Steve Jobs was an incredible human being; of that there is no doubt. Every now and then someone comes along that grabs the world by its horns and drives us forward. His legacy does not need bolstering by the slick Hollywood conveyor belt, for it resides in the hands and pockets of a generation. His shiny Ipads, Iphones and computers have laden our world for the better. It is because of him that I am able to face-time my grandparents who live abroad. If we could give Steve Jobs the choice between a resurgence in his celebrity due to a film or a single testimonial like my own about how his ideas improved a life, there is no doubt he would choose the latter.

Only a few weeks ago I saw, The Impossible, a film telling the true story of a families struggle to survive the 2004 Asian Tsunami. Granted, the acting was tremendous; Naomi Watts brought a truth to her character I did not think possible. Equally, Ewan McGregor acted so well I didn't notice his customary nomadic accent. Oh...maybe I did. However, films such as these are insensitive to how raw and unresolved their narratives feel. Hollywood should allow for these stories to become precisely that: stories. We must allow for a substantial passing of time before a film is made; to encourage public healing and the natural framing of memories. Hollywood must not dictate when and how we must remember. As much as anything, releasing films so soon after an event feels disrespectful. No sooner have they slipped out of the news, they return; repackaged underneath glitzy Hollywood wrapping paper.

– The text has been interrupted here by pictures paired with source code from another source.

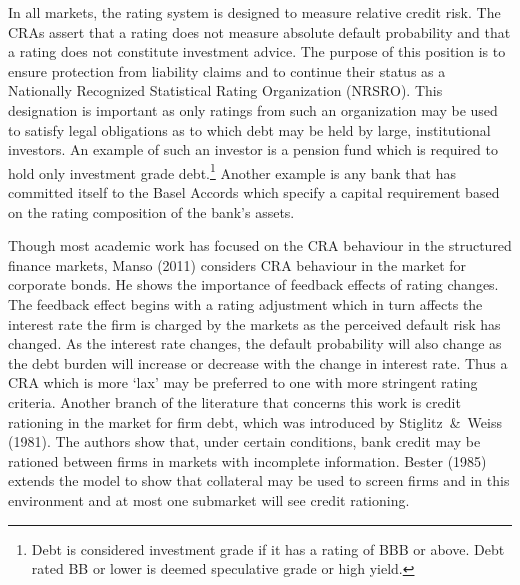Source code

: \documentclass[titlepage]{article}
\begin{document}
In all markets, the rating system is designed to measure relative credit risk. The CRAs assert that a rating does not measure absolute default probability and that a rating does not constitute investment advice. The purpose of this position is to ensure protection from liability claims and to continue their status as a Nationally Recognized Statistical Rating Organization (NRSRO). This designation is important as only ratings from such an organization may be used to satisfy legal obligations as to which debt may be held by large, institutional investors. An example of such an investor is a pension fund which is required to hold only investment grade debt.\footnote{Debt is considered investment grade if it has a rating of BBB or above. Debt rated BB or lower is deemed speculative grade or high yield.} Another example is any bank that has committed itself to the Basel Accords which specify a capital requirement based on the rating composition of the bank's assets.

Though most academic work has focused on the CRA behaviour in the structured finance markets, Manso (2011) considers CRA behaviour in the market for corporate bonds. He shows the importance of feedback effects of rating changes. The feedback effect begins with a rating adjustment which in turn affects the interest rate the firm is charged by the markets as the perceived default risk has changed. As the interest rate changes, the default probability will also change as the debt burden will increase or decrease with the change in interest rate. Thus a CRA which is more `lax' may be preferred to one with more stringent rating criteria. Another branch of the literature that concerns this work is credit rationing in the market for firm debt, which was introduced by Stiglitz~\&~Weiss (1981). The authors show that, under certain conditions, bank credit may be rationed between firms in markets with incomplete information. Bester (1985) extends the model to show that collateral may be used to screen firms and in this environment and at most one submarket will see credit rationing.
\end{document}
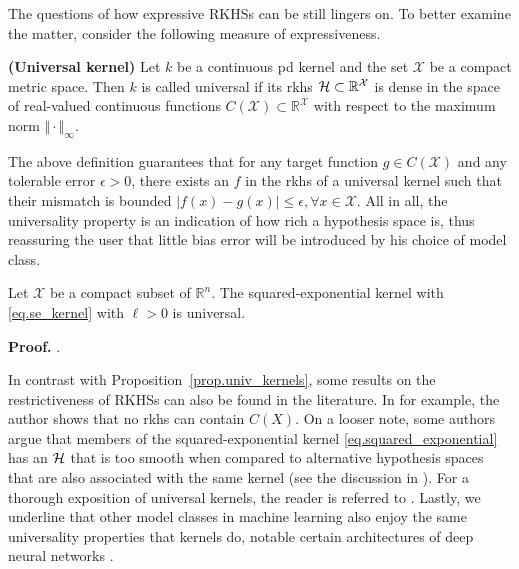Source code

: The questions of how expressive RKHSs can be still lingers on. To better examine the matter, consider the following measure of expressiveness.

\begin{definition}
	\textbf{(Universal kernel)}
	\label{def.universal_kernel}
	Let $k$ be a continuous \ac{pd} kernel and the set $\mathcal{X}$ be a compact metric space. Then $k$ is called universal if its \ac{rkhs} $\mathcal{H} \subset \mathbb{R}^\mathcal{X}$ is dense in the space of real-valued continuous functions $C(\mathcal{X}) \subset \mathbb{R}^\mathcal{X}$ with respect to the maximum norm $\Vert \cdot \Vert_\infty$.
\end{definition}

The above definition guarantees that for any target function $g \in C(\mathcal{X})$ and any tolerable error $\epsilon > 0$, there exists an $f$ in the \ac{rkhs} of a universal kernel such that their mismatch is bounded $| f(x) - g(x) | \leq \epsilon, \forall x \in \mathcal{X}$.
All in all, the universality property is an indication of how rich a hypothesis space is, thus reassuring the user that little bias error will be introduced by his choice of model class.

\begin{proposition}
	\label{prop.univ_kernels}
	Let $\mathcal{X}$ be a compact subset of $\mathbb{R}^n$. The squared-exponential kernel with \eqref{eq.se_kernel} with $\ell >0$ is universal.
\end{proposition}

\begin{my_proof}
	\textbf{Proof.}
	\cite[Corollary~4.58]{steinwart2008svm_book}.
\end{my_proof}

In contrast with Proposition~\ref{prop.univ_kernels}, some results on the restrictiveness of RKHSs can also be found in the literature. In \cite{steinwart2020_no_rkhs_cont_func} for example, the author shows that no \ac{rkhs} can contain $C(X)$. On a looser note, some authors argue that members of the squared-exponential kernel \eqref{eq.squared_exponential} has an $\mathcal{H}$ that is too smooth when compared to alternative hypothesis spaces that are also associated with the same kernel (see the discussion in \cite[§4]{kanagawa2018gaussian}). For a thorough exposition of universal kernels, the reader is referred to \cite{micchelli2006universal}. Lastly, we underline that other model classes in machine learning also enjoy the same universality properties that kernels do, notable certain architectures of deep neural networks \citep{kidger2020universal}.

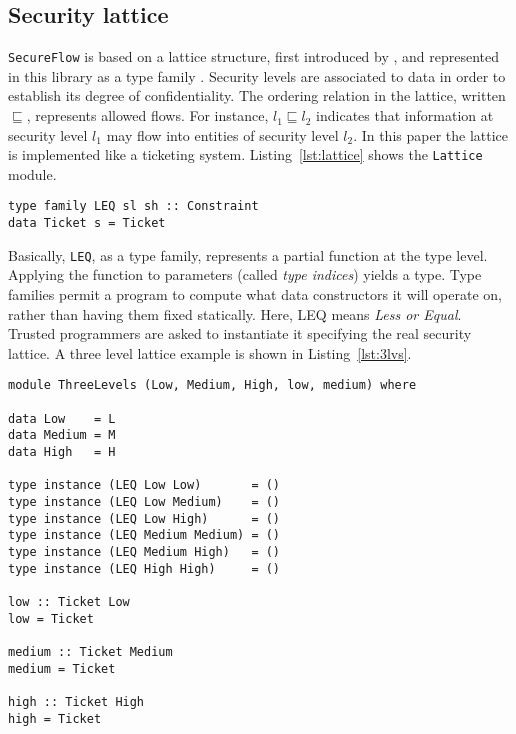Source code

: \subsection{Security lattice}
\texttt{SecureFlow} is based on a lattice structure, first introduced by \citeauthor{denning1976lattice} \cite{denning1976lattice}, and represented in this library as a type family \cite{kiselyov2010fun}. Security levels are associated to data in order to establish its degree of confidentiality. The ordering relation in the lattice, written $\sqsubseteq$, represents allowed flows. For instance, $l_{1} \sqsubseteq l_{2}$ indicates that information at security level $l_{1}$ may flow into entities of security level $l_{2}$. In this paper the lattice is implemented like a ticketing system. Listing~\ref{lst:lattice} shows the \texttt{Lattice} module. 
\begin{lstlisting}[caption={The Lattice module}, label={lst:lattice}, breaklines=true]
type family LEQ sl sh :: Constraint
data Ticket s = Ticket
\end{lstlisting}
Basically, \texttt{LEQ}, as a type family, represents a partial function at the type level. Applying the function to parameters (called \textit{type indices}) yields a type. Type families permit a program to compute what data constructors it will operate on, rather than having them fixed statically. Here, LEQ means \textit{Less or Equal}. Trusted programmers are asked to instantiate it specifying the real security lattice. A three level lattice example is shown in Listing~\ref{lst:3lvs}.
\begin{lstlisting}[caption={Three levels lattice}, label={lst:3lvs}, breaklines=true]
module ThreeLevels (Low, Medium, High, low, medium) where

data Low    = L
data Medium = M
data High   = H

type instance (LEQ Low Low)       = ()
type instance (LEQ Low Medium)    = ()
type instance (LEQ Low High)      = ()
type instance (LEQ Medium Medium) = ()
type instance (LEQ Medium High)   = ()
type instance (LEQ High High)     = ()

low :: Ticket Low
low = Ticket

medium :: Ticket Medium
medium = Ticket

high :: Ticket High
high = Ticket
\end{lstlisting}
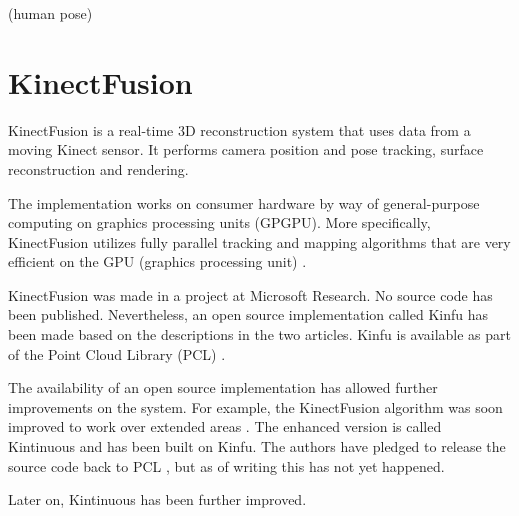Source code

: 
(human pose)
\citep{baak2011data}

\section{KinectFusion}

KinectFusion is a real-time 3D reconstruction system that uses data from a moving Kinect sensor. It performs camera position and pose tracking, surface reconstruction and rendering. \citep{izadi2011kinectfusion}

The implementation works on consumer hardware by way of general-purpose computing on graphics processing units (GPGPU). More specifically, KinectFusion utilizes fully parallel tracking and mapping algorithms that are very efficient on the GPU (graphics processing unit) \citep{newcombe2011kinectfusion}.



KinectFusion was made in a project at Microsoft Research. No source code has been published. Nevertheless, an open source implementation called Kinfu has been made based on the descriptions in the two articles. Kinfu is available as part of the Point Cloud Library (PCL) \citep{PCL}.

The availability of an open source implementation has allowed further improvements on the system. For example, the KinectFusion algorithm was soon improved to work over extended areas \citep{Whelan12rssw}. The enhanced version is called Kintinuous and has been built on Kinfu. The authors have pledged to release the source code back to PCL , but as of writing this has not yet happened.


Later on, Kintinuous has been further improved. 
\citep{Whelan12tr}

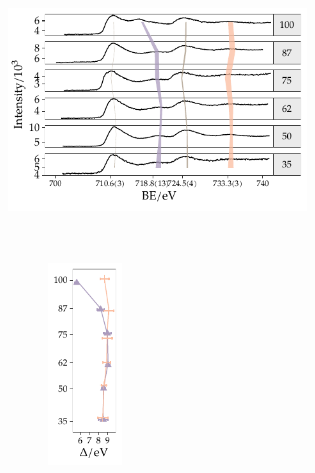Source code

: \documentclass[draft,webedition,openright,titles,swedish,english]{LuaUUThesis}\usepackage[]{graphicx}\usepackage[]{xcolor}
\newenvironment{knitrout}{}{} %
\begin{document}
\begin{figure}[tbp]
\centering%
\begin{subfigure}[b]{0.66\textwidth}%
\begin{knitrout}\scriptsize
{}\color{fgcolor}

{\centering \includegraphics[width=3.11in]{figure/0503P-fig-xps-Fe2p-spectra-1} 

}


\end{knitrout}
\caption{}%
\label{fig:P03-XPS-Fe2p-spectra}%
\end{subfigure}%
\,%
\begin{subfigure}[b]{0.33\textwidth}%
\begin{subfigure}[b]{0.50\linewidth}%
\begin{knitrout}\scriptsize
{}\color{fgcolor}

{\centering \includegraphics[width=0.77in]{figure/0503P-fig-xps-Fe2p-satellite-delta-1} 

}


\end{knitrout}
\caption{}%
\label{fig:P03-XPS-Fe2p-satellite-delta}%
\end{subfigure}%
\begin{subfigure}[b]{0.50\linewidth}%
\begin{knitrout}\scriptsize
{}\color{fgcolor}


\end{knitrout}
\end{subfigure}
\end{subfigure}
\end{figure}
\end{document}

The greatest culprit to this crime was the Nicholas Cage film World Trade Centre. Notwithstanding that this film received mediocre reviews, I refused to see it out of principle: outraged as only a mere five years had passed since the 9/11 terrorist attacks. Whilst I accept the power of films to educate and help us move on, this felt distinctly like taking advantage. The difference is time. Recounting the Holocaust or stories of harrowing warfare like Pearl Harbour is a vital part of cinema tradition. Here the film industry can be both educational and entertaining, with no grudge being held against the profit seekers.

With many of these films the wounds are still sore and collective healing has only just begun. Society seeks an organic closure, not one thrust upon us by the film industry. I implore Hollywood allow us to tell our own stories, not simply recall yours. The time will come when films are needed, when society needs reminding. Now is not that time.